Final plan still undecided

Hours of operation could be reduced from 60 to 40 a week

March 01, 1996|By Greg Tasker | Greg Tasker,SUN STAFF

As many as 30 workers could lose their jobs as the Carroll County library system struggles to trim its budget by $643,000.

The library board, responding to a $5 million shortfall in the county's operating budget, is being asked to cut 14 percent of its $4.5 million spending plan for the next fiscal year, which begins July 1.

Besides eliminating staff positions, the seven-member board is looking at cutting hours at its Westminster and other four branches by 33 percent or about 20 hours a week, said Robert Sapora, library board president.

The county's libraries now are open 60 hours a week.

"This is the most definite we can be at this time. We don't want to be alarmists, but at the same time we want to be realistic," Mr. Sapora said. "We're in the middle of the process now and something still needs to be determined. There are some budget features that are still up in the air."
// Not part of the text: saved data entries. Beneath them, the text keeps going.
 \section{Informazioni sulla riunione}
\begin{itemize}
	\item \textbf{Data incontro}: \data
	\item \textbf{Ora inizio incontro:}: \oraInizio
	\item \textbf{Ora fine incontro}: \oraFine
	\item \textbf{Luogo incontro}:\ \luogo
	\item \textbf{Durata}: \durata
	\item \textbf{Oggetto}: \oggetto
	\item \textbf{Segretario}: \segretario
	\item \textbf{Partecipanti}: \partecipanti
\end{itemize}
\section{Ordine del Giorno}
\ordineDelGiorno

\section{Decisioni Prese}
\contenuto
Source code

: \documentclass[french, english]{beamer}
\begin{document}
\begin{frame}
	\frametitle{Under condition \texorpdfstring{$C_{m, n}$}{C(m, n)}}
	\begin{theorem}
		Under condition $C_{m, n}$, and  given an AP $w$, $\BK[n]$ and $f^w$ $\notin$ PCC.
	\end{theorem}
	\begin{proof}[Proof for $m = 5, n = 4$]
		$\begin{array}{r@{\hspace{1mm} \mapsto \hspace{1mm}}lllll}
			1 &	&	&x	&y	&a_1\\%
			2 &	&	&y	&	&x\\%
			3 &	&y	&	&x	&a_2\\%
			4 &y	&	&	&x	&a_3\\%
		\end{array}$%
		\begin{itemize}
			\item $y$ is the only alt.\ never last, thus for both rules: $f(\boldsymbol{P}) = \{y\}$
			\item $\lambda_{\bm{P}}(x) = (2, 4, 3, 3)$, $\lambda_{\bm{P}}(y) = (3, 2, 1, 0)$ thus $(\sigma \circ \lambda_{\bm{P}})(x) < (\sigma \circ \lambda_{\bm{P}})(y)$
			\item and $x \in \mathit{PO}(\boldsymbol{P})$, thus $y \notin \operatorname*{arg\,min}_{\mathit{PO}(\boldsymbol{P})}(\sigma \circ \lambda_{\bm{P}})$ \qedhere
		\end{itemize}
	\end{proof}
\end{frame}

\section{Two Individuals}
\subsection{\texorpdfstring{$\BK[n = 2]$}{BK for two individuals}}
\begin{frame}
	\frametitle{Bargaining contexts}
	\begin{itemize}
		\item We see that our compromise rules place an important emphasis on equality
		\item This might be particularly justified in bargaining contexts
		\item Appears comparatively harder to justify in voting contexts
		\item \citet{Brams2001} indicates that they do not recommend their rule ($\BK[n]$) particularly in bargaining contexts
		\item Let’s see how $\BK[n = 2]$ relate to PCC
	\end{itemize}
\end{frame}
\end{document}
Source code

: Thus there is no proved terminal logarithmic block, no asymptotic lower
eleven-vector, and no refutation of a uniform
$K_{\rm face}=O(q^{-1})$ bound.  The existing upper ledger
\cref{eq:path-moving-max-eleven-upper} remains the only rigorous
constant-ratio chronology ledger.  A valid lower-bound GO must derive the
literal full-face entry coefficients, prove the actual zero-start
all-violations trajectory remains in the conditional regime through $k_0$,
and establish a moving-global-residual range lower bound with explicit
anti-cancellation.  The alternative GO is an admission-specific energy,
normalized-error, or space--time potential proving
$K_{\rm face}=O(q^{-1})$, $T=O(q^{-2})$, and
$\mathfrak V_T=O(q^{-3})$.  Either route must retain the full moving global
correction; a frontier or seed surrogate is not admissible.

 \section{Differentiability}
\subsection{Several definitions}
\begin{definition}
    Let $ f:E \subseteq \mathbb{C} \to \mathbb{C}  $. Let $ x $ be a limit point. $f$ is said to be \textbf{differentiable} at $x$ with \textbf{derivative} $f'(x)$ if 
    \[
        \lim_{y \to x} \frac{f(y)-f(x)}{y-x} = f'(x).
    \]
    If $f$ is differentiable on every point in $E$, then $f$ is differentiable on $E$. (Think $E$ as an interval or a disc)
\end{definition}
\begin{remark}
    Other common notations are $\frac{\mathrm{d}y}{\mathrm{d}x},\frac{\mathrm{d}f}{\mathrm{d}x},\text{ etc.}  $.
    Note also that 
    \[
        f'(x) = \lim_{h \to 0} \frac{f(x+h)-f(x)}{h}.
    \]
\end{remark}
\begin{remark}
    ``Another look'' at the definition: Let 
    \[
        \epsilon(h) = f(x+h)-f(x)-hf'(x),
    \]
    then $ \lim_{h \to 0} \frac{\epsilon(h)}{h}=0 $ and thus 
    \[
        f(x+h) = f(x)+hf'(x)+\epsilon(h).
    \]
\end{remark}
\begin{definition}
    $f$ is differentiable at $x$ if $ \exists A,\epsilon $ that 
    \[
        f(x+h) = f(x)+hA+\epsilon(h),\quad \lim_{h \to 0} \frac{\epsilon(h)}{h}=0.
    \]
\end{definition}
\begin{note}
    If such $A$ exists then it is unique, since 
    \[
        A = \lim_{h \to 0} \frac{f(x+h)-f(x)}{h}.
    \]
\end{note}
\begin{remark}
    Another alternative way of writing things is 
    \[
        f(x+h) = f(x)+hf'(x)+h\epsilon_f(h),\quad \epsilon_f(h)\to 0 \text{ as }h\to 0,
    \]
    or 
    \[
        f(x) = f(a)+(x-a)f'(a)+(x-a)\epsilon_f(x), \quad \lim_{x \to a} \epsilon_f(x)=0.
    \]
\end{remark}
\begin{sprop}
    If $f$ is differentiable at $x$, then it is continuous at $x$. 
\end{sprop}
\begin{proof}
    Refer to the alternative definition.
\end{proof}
Mr. Sapora said he could not be more specific about which staff positions would be cut under such measuresbecause of "protection of the privacy of staff in our library system."

Salaries for the system's 200 full- and part-time employees account for about $3.7 million of the library budget.

"The board has not come to a conclusion on what the final plans would be," said Linda Mielke, library director. "With this huge of a cut we're looking at cutting staff and hours and we may cut other services."

Mr. Sapora called the proposed staff reductions and reduced hours the "worst-case scenario." The library has never had to cut staff.

Board members are less likely to cut the library's acquisition budget because the system already had fallen behind in the purchase of new books and other materials in the past four years, he said.

"We were hoping to catch up a little and get some more acquisitions," Mr. Sapora said. "If we cut acquisitions any further, we couldn't pretend to be a functioning library.

"It's obviously a budget item that could be looked at. But once you get your doors open, you have to have something on the FTC shelf for people to pick up," he added.

To inform the public about the possible cuts, displays have been placed on service counters in all the libraries. Board members are asking patrons for their comments on the proposed cuts and library services.

"It's very sad, frustrating and depressing, but realistic," Mr. Sapora said. "As very fervent supporters of the library and the mission of the library, we're making every effort to minimize the losses."

Carroll's libraries have the highest circulation rates in Maryland. Nearly 80 percent of the county's population -- about 101,000 people -- have active library cards. Last year, 2.8 million items -- books, periodicals, cassettes, videos, compact discs and other materials -- were borrowed.